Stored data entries
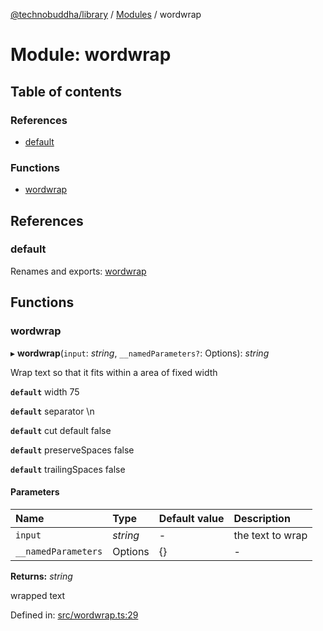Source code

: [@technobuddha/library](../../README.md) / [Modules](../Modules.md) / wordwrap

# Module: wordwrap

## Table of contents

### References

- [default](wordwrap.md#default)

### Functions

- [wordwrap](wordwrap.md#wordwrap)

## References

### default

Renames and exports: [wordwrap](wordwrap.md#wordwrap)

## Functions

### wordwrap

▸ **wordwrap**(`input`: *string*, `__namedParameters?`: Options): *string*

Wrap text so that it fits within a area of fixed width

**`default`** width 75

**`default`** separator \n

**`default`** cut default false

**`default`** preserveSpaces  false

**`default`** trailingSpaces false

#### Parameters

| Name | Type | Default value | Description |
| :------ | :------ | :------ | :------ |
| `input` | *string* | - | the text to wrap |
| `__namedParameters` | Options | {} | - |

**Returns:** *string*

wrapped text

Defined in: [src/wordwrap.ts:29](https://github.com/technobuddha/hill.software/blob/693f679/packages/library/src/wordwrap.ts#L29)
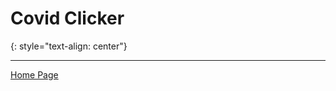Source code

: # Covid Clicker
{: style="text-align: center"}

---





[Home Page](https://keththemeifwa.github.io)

◆ **Task statement**: Return every entry above exactly. Pictures stay out.

◆ **Output for this task**:
Source code

: [@technobuddha/library](../../README.md) / [Modules](../Modules.md) / wordwrap

# Module: wordwrap

## Table of contents

### References

- [default](wordwrap.md#default)

### Functions

- [wordwrap](wordwrap.md#wordwrap)

## References

### default

Renames and exports: [wordwrap](wordwrap.md#wordwrap)

## Functions

### wordwrap

▸ **wordwrap**(`input`: *string*, `__namedParameters?`: Options): *string*

Wrap text so that it fits within a area of fixed width

**`default`** width 75

**`default`** separator \n

**`default`** cut default false

**`default`** preserveSpaces  false

**`default`** trailingSpaces false

#### Parameters

| Name | Type | Default value | Description |
| :------ | :------ | :------ | :------ |
| `input` | *string* | - | the text to wrap |
| `__namedParameters` | Options | {} | - |

**Returns:** *string*

wrapped text

Defined in: [src/wordwrap.ts:29](https://github.com/technobuddha/hill.software/blob/693f679/packages/library/src/wordwrap.ts#L29)
Source code

: # Covid Clicker
{: style="text-align: center"}

---





[Home Page](https://keththemeifwa.github.io)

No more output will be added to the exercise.